Responsibilities
- Lead production incident handling and conduct post-mortem analyses to drive system stability and continuous improvement.
- Design, deploy, monitor, and troubleshoot Kafka and Redis clusters in production environments, ensuring optimal performance, scalability, and reliability.
- Collaborate closely with development teams to ensure smooth, reliable, and automated application/system deployments.
- Manage and optimize cloud infrastructure (AWS / AliCloud) for performance, cost efficiency, and operational resilience.
- Build and enhance internal DevOps platforms, including online load-testing systems and change-management tools.
- Continuously explore and apply AI-driven insights to improve reliability, reduce alert noise, and enable intelligent decision-making across engineering operations.
- Bonus: Utilize LLMs and AI frameworks (OpenAI, Dify, Agno, LangChain) to automate DevOps workflows such as intelligent alert triage, root-cause analysis (RCA), and chat-based operations (ChatOps).
Requirements
- 5+ years of hands-on experience operating Kafka and Redis in large-scale production environments, with the ability to work with developers to optimize application code.

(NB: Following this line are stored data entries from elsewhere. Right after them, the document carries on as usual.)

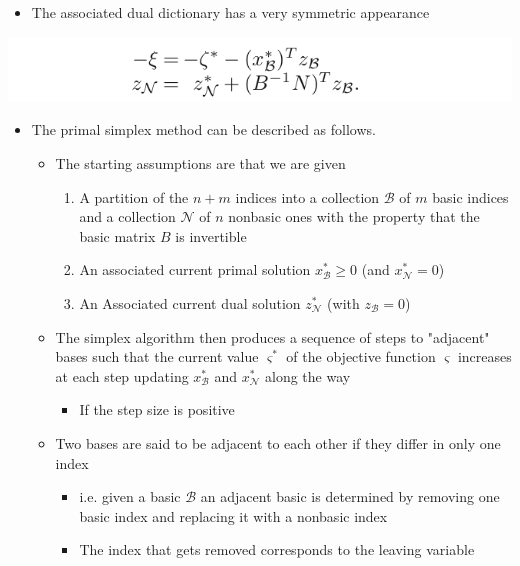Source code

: \documentclass[11pt]{article}
\begin{document}
\begin{itemize}
\item The associated dual dictionary has a very symmetric appearance
\end{itemize}
\begin{center}
\includegraphics[width=.9\linewidth]{The Simplex Method in Matrix Notation/screenshot_2019-02-11_16-49-40.png}
\end{center}

\begin{itemize}
\item The primal simplex method can be described as follows.
\begin{itemize}
\item The starting assumptions are that we are given
\begin{enumerate}
\item A partition of the \(n+m\) indices into a collection \(\mathcal B\) of \(m\) basic indices and a collection \(\mathcal N\) of \(n\) nonbasic ones with the property that the basic matrix \(B\) is invertible
\item An associated current primal solution \(x_{\mathcal B}^* \geq 0\) (and \(x_{\mathcal N}^* = 0\))
\item An Associated current dual solution \(z_{\mathcal N}^*\) (with \(z_{\mathcal B} = 0\))
\end{enumerate}
\item The simplex algorithm then produces a sequence of steps to "adjacent" bases such that the current value \(\varsigma^*\) of the objective function \(\varsigma\) increases at each step updating \(x_{\mathcal B}^*\) and \(x_{\mathcal N}^*\) along the way
\begin{itemize}
\item If the step size is positive
\end{itemize}
\item Two bases are said to be adjacent to each other if they differ in only one index
\begin{itemize}
\item i.e. given a basic \(\mathcal B\) an adjacent basic is determined by removing one basic index and replacing it with a nonbasic index
\item The index that gets removed corresponds to the leaving variable
\end{itemize}

\end{itemize}
\end{itemize}
\end{document}
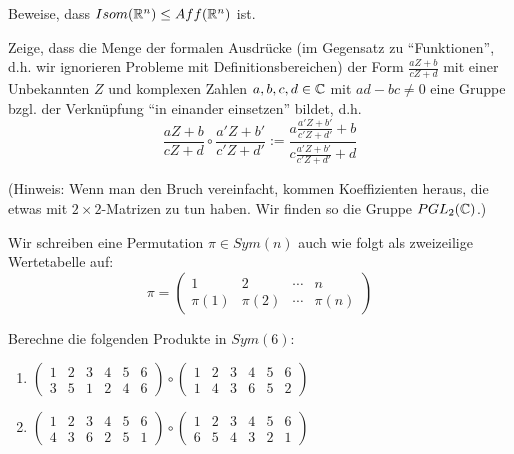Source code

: \begin{sheet}
\begin{problem}[title={Automorphismen des affinen Raums}]
\begin{subproblem}
Beweise, dass $Isom(\mathbb{R}^n)\leq Aff(\mathbb{R}^n)$ ist.
\end{subproblem}
\end{problem}

\begin{problem}[title={Möbius-Transformationen / Automorphismen der projektiven Geraden}]
Zeige, dass die Menge der formalen Ausdrücke (im Gegensatz zu \enquote{Funktionen}, d.h. wir ignorieren Probleme mit Definitionsbereichen) der Form $\frac{aZ+b}{cZ+d}$ mit einer Unbekannten $Z$ und komplexen Zahlen $a,b,c,d\in\mathbb{C}$ mit $ad-bc\neq 0$ eine Gruppe bzgl. der Verknüpfung \enquote{in einander einsetzen} bildet, d.h.
\[\frac{aZ+b}{cZ+d} \circ \frac{a'Z+b'}{c'Z+d'} := \frac{a\frac{a'Z+b'}{c'Z+d'}+b}{c\frac{a'Z+b'}{c'Z+d'}+d}\]

(Hinweis: Wenn man den Bruch vereinfacht, kommen Koeffizienten heraus, die etwas mit $2\times 2$-Matrizen zu tun haben. Wir finden so die Gruppe $PGL_2(\mathbb{C})$.)
\end{problem}



\begin{problem}
Wir schreiben eine Permutation $\pi\in Sym(n)$ auch wie folgt als zweizeilige Wertetabelle auf:
\[\pi = \begin{pmatrix} 1& 2 & \cdots & n \\ \pi(1) & \pi(2) & \cdots & \pi(n)\end{pmatrix}\]

Berechne die folgenden Produkte in $Sym(6)$:
\begin{enumerate}
\item $\begin{pmatrix} 1 & 2 & 3 & 4 & 5 & 6 \\ 3 & 5 & 1 & 2 & 4 & 6\end{pmatrix} \circ \begin{pmatrix} 1 & 2 & 3 & 4 & 5 & 6 \\ 1 & 4 & 3 & 6 & 5 & 2\end{pmatrix}$
\item $\begin{pmatrix} 1 & 2 & 3 & 4 & 5 & 6 \\ 4 & 3 & 6 & 2 & 5 & 1\end{pmatrix} \circ \begin{pmatrix} 1 & 2 & 3 & 4 & 5 & 6 \\ 6 & 5 & 4 & 3 & 2 & 1\end{pmatrix}$
\end{enumerate}
\end{problem}


\end{sheet}
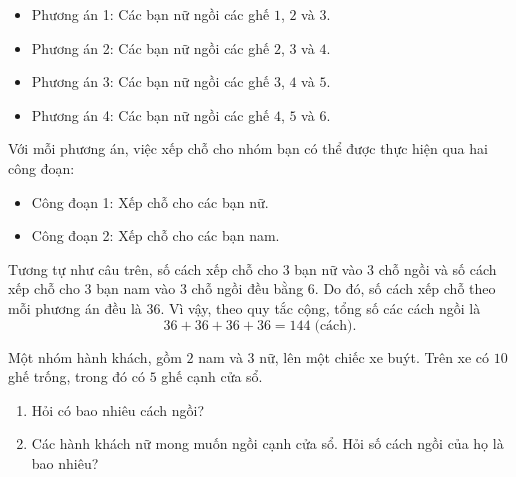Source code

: \begin{bt}
{\begin{enumerate}
			\begin{itemize}
				\item Phương án 1: Các bạn nữ ngồi các ghế $1$, $2$ và $3$.
				\item Phương án 2: Các bạn nữ ngồi các ghế $2$, $3$ và $4$.
				\item Phương án 3: Các bạn nữ ngồi các ghế $3$, $4$ và $5$.
				\item Phương án 4: Các bạn nữ ngồi các ghế $4$, $5$ và $6$.
			\end{itemize}
			Với mỗi phương án, việc xếp chỗ cho nhóm bạn có thể được thực hiện qua hai công đoạn:
			\begin{itemize}
				\item Công đoạn 1: Xếp chỗ cho các bạn nữ.
				\item Công đoạn 2: Xếp chỗ cho các bạn nam.
			\end{itemize}
			Tương tự như câu trên, số cách xếp chỗ cho $3$ bạn nữ vào $3$ chỗ ngồi và số cách xếp chỗ cho $3$ bạn nam vào $3$ chỗ ngồi đều bằng $6$. Do đó, số cách xếp chỗ theo mỗi phương án đều là $36$. Vì vậy, theo quy tắc cộng, tổng số các cách ngồi là
			$$36+36+36+36=144\;\text{(cách)}.$$
		\end{enumerate}
	}
\end{bt}

\begin{bt}%
	Một nhóm hành khách, gồm $2$ nam và $3$ nữ, lên một chiếc xe buýt. Trên xe có $10$ ghế trống, trong đó có $5$ ghế cạnh cửa sổ.
	\begin{enumerate}
		\item Hỏi có bao nhiêu cách ngồi?
		\item Các hành khách nữ mong muốn ngồi cạnh cửa sổ. Hỏi số cách ngồi của họ là bao nhiêu?
	\end{enumerate}
\end{bt}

- Experience using or integrating tools such as Dify, Agno, or LangChain into operational or automation workflows.
- Proficiency in at least one programming language (Python or Go) and solid SQL skills.
- Strong hands-on experience with containerization and orchestration technologies (Docker, Kubernetes).
- Proficient with CI/CD and automation tools such as GitHub Actions, Ansible, Terraform, etc.
- Bonus: Experience designing or operating AIOps systems (e.g., anomaly detection, alert correlation, auto-healing, or RCA automation).
- Bonus: Familiarity with LLM-powered DevOps automation (e.g., ChatOps assistants, AI-driven observability workflows).